Michigan State University

Collection Development Policy Statement: Sociology

Factors Influencing Collection Policy

A. Anticipated Future Trends

As the Global Transformation theme of the Department of Sociology suggests, sociology is becoming increasingly concerned with an international view of modern society.  Interdisciplinary endeavors including sociology are also continuing to grow.  Sociology is involved with investigating and solving social problems, so the trajectory of sociology will be tied to new trends and evolutions in the social world alongside ongoing inquiry into historical and perennial societal issues.

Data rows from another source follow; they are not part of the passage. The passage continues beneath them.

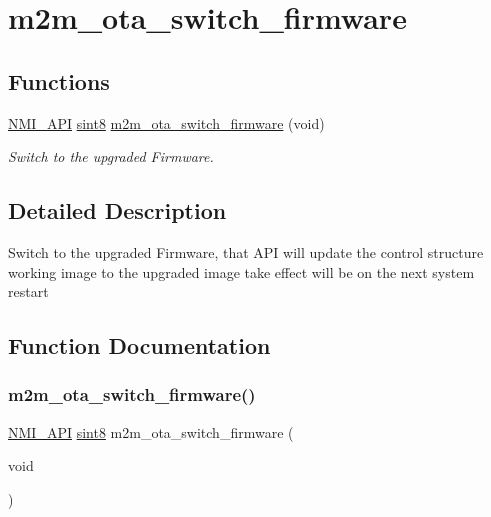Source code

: \hypertarget{group__OtaSwitchFirmware}{}\section{m2m\+\_\+ota\+\_\+switch\+\_\+firmware}
\label{group__OtaSwitchFirmware}
\subsection*{Functions}
\begin{DoxyCompactItemize}
\item 
\hyperlink{group__BSPDefine_gaecc0323d771e41ef81a76b5f12783e22}{N\+M\+I\+\_\+\+A\+PI} \hyperlink{group__DataT_gae35f10ffd0ac8dd2bc3e794da9bdfbc7}{sint8} \hyperlink{group__OtaSwitchFirmware_ga464a45a53473152d5a78c578ae0edd8a}{m2m\+\_\+ota\+\_\+switch\+\_\+firmware} (void)
\begin{DoxyCompactList}\small\item\em Switch to the upgraded Firmware. \end{DoxyCompactList}\end{DoxyCompactItemize}


\subsection{Detailed Description}
Switch to the upgraded Firmware, that A\+PI will update the control structure working image to the upgraded image take effect will be on the next system restart 

\subsection{Function Documentation}
\mbox{\label{group__OtaSwitchFirmware_ga464a45a53473152d5a78c578ae0edd8a}} 
\subsubsection{\texorpdfstring{m2m\+\_\+ota\+\_\+switch\+\_\+firmware()}{m2m\_ota\_switch\_firmware()}}
{\footnotesize\ttfamily \hyperlink{group__BSPDefine_gaecc0323d771e41ef81a76b5f12783e22}{N\+M\+I\+\_\+\+A\+PI} \hyperlink{group__DataT_gae35f10ffd0ac8dd2bc3e794da9bdfbc7}{sint8} m2m\+\_\+ota\+\_\+switch\+\_\+firmware (\begin{DoxyParamCaption}\item[{void}]{ }\end{DoxyParamCaption})}



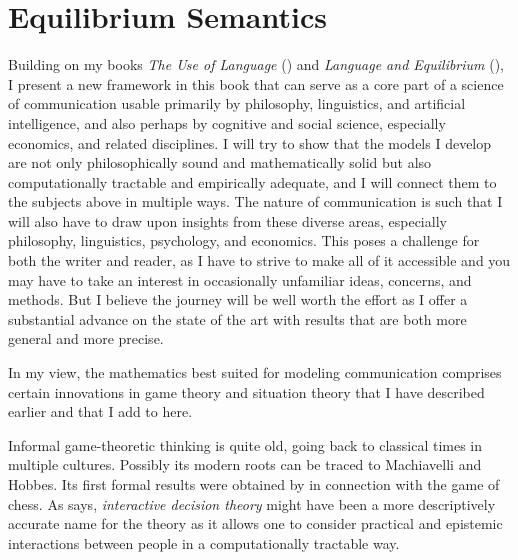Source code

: \section{Equilibrium Semantics} \label{sec:equilibrium semantics}


\noindent Building on my books \emph{The Use of Language} (\citeyear{parikh:ul}) and \emph{Language and Equilibrium} (\citeyear{parikh:le}), I present a new framework in this book that can serve as a core part of a science of communication usable primarily by philosophy, linguistics, and artificial intelligence, and also perhaps by cognitive and social science, especially economics, and related disciplines. I will try to show that the models I develop are not only philosophically sound and mathematically solid but also computationally tractable and empirically adequate, and I will connect them to the subjects above in multiple ways. The nature of communication is such that I will also have to draw upon insights from these diverse areas, especially philosophy, linguistics, psychology, and economics. This poses a challenge for both the writer and reader, as I have to strive to make all of it accessible and you may have to take an interest in occasionally unfamiliar ideas, concerns, and methods. But I believe the journey will be well worth the effort as I offer a substantial advance on the state of the art with results that are both more general and more precise.

In my view, the mathematics best suited for modeling communication comprises certain innovations in game theory and situation theory that I have described earlier and that I add to here. 

Informal game-theoretic thinking is quite old, going back to classical times in multiple cultures. Possibly its modern roots can be traced to Machiavelli and Hobbes. Its first formal results were obtained by \citet{zermelo:chess} in connection with the game of chess. As \citet[1]{myerson:gt} says, \emph{interactive decision theory} might have been a more descriptively accurate name for the theory as it allows one to consider practical and epistemic interactions between people in a computationally tractable way.

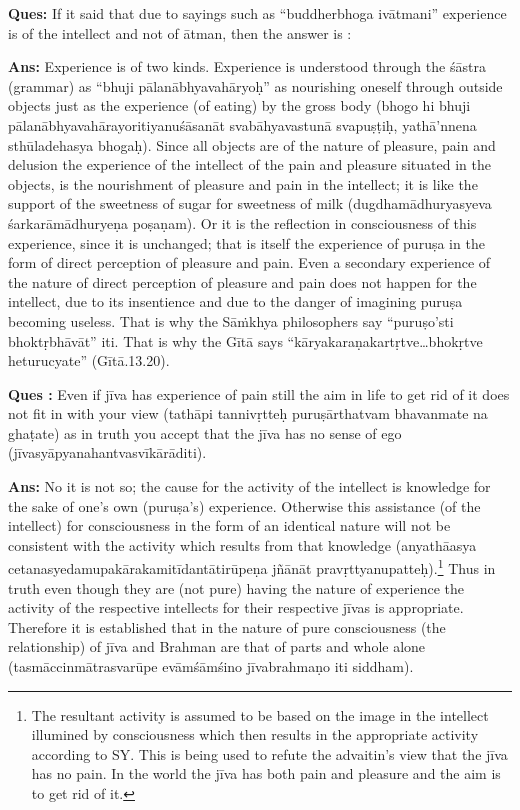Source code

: \textbf{Ques:} If it said that due to sayings such as “buddherbhoga ivātmani” experience is of the intellect and not of ātman, then the answer is : 

\textbf{Ans:} Experience is of two kinds. Experience is understood through the śāstra (grammar) as “bhuji pālanābhyavahāryoḥ” as nourishing oneself through outside objects just as the experience (of eating) by the gross body (bhogo hi bhuji pālanābhyavahārayoritiyanuśāsanāt svabāhyavastunā svapuṣṭiḥ, yathā’nnena sthūladehasya bhogaḥ). Since all objects are of the nature of pleasure, pain and delusion the experience of the intellect of the pain and pleasure situated in the objects, is the nourishment of pleasure and pain in the intellect; it is like the support of the sweetness of sugar for sweetness of milk (dugdhamādhuryasyeva śarkarāmādhuryeṇa poṣaṇam). Or it is the reflection in consciousness of this experience, since it is unchanged; that is itself the experience of puruṣa in the form of direct perception of pleasure and pain. Even a secondary experience of the nature of direct perception of pleasure and pain does not happen for the intellect, due to its insentience and due to the danger of imagining puruṣa becoming useless. That is why the Sāṁkhya philosophers say “puruṣo’sti bhoktṛbhāvāt” iti. That is why the Gītā says “kāryakaraṇakartṛtve…bhokṛtve heturucyate” (Gītā.13.20).

\textbf{Ques :} Even if jīva has experience of pain still the aim in life to get rid of it does not fit in with your view (tathāpi tannivṛtteḥ puruṣārthatvam bhavanmate na ghaṭate) as in truth you accept that the jīva has no sense of ego (jīvasyāpyanahantvasvīkārāditi). 

\textbf{Ans:} No it is not so; the cause for the activity of the intellect is knowledge for the sake of one’s own (puruṣa’s) experience. Otherwise this assistance (of the intellect) for consciousness in the form of an identical nature will not be consistent with the activity which results from that knowledge (anyathāasya cetanasyedamupakārakamitīdantātirū\-peṇa jñānāt pravṛttyanupatteḥ).\footnote{The resultant activity is assumed to be based on the image in the intellect illumined by consciousness which then results in the appropriate activity according to SY. This is being used to refute the advaitin’s view that the jīva has no pain. In the world the jīva has both pain and pleasure and the aim is to get rid of it.} Thus in truth even though they are (not pure) having the nature of experience the activity of the respective intellects for their respective jīvas is appropriate. Therefore it is established that in the nature of pure consciousness (the relationship) of jīva and Brahman are that of parts and whole alone (tasmāccinmātrasvarūpe evāmśāmśino jīvabrahmaṇo iti siddham).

The growth of data-intensive research must also be of direct concern. Grant-funded research will be subject to data management plan requirements, including considerations for publishing and sharing data. This will increase the need for data publication venues. Calls for data sharing and replication-based sociology have appeared in the scholarly literature, particularly as many sociologists do rely on secondary data from survey research.

B. Relationships to Resources Treated in Other Policy Statement

On campus branch or format collections

  • Digital and Multimedia Center: video materials are popular for instructional purposes. Video and audio recordings may be used in documentary research.
  • Murray and Hong Special Collections: Materials related to social movements
  • Government Documents: social policy related materials and statistics
  • Map Library: Geospatial information and data
  • Numeric Data: Social data
  • Digital text: textual data for content analysis
  • MSU Digital Research Data: datasets produced by Sociology faculty

Other Collection Development Policy Statements for Subject Areas 

  • Agricultural Economics (rural sociology, developing societies)

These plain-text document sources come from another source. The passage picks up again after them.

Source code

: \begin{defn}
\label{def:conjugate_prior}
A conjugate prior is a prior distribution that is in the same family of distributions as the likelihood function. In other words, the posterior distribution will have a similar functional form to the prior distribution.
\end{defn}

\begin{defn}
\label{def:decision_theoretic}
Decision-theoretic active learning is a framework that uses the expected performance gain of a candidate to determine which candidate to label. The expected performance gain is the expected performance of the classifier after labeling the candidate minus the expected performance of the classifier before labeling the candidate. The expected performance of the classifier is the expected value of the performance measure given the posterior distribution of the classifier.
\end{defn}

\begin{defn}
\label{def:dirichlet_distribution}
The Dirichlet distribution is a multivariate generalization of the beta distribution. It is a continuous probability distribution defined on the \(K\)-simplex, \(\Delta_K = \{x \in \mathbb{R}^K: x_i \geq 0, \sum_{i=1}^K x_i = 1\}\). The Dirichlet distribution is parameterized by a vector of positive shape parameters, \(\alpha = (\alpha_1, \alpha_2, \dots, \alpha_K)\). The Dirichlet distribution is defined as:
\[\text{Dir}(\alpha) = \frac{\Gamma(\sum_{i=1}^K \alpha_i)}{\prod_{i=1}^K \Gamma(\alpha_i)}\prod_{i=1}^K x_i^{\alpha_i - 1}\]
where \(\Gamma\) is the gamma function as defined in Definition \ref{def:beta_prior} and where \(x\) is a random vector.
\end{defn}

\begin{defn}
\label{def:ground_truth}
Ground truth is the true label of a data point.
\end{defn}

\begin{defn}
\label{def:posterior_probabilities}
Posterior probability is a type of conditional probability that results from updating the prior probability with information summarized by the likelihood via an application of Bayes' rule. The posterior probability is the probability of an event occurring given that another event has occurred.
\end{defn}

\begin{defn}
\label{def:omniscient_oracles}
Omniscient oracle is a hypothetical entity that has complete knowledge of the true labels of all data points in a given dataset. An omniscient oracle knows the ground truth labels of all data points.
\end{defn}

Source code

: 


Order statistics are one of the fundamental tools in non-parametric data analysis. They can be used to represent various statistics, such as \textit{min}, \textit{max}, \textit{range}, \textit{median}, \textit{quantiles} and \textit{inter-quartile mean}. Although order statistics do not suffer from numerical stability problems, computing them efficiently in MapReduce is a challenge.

  • Area Studies (international social problems)
  • Art (design, costume, culture)
  • Business (organizations)
  • Criminal Justice (criminology)
  • Education (sociology of education)
  • Environmental Studies (sociology of the environment, human-environment interaction)
  • Ethnic Studies (special populations, race)
  • Government Documents (policy and statistics)
  • History (social history)
  • Labor & Industrial Relations (work and family, retirement)
  • Law (statutes, appropriates, legislation)
  • Medicine (public health)
  • Political Science/Public Policy (social policies)
  • Psychology (social psychology)
  • Science (cultural aspects of food and science)
  • Social Work (social policies, social welfare)
  • Murray and Hong Special Collections (popular culture, radicalism)
  • Urban Planning (urban development, housing)
  • Women and Gender Studies (special populations, marriage and family issues)

C. Diversity, Equity, Inclusion, and Accessibility

DEIA is of relevant interest to Sociologist and the Sociology faculty and curriculum at MSU. MSU Sociology's focus on migration, environment, and health lends itself to a DEIA lens. Materials in these subject areas are collected with a particular attention to people of color, women, disability, the global south, and the LGBTQIA community.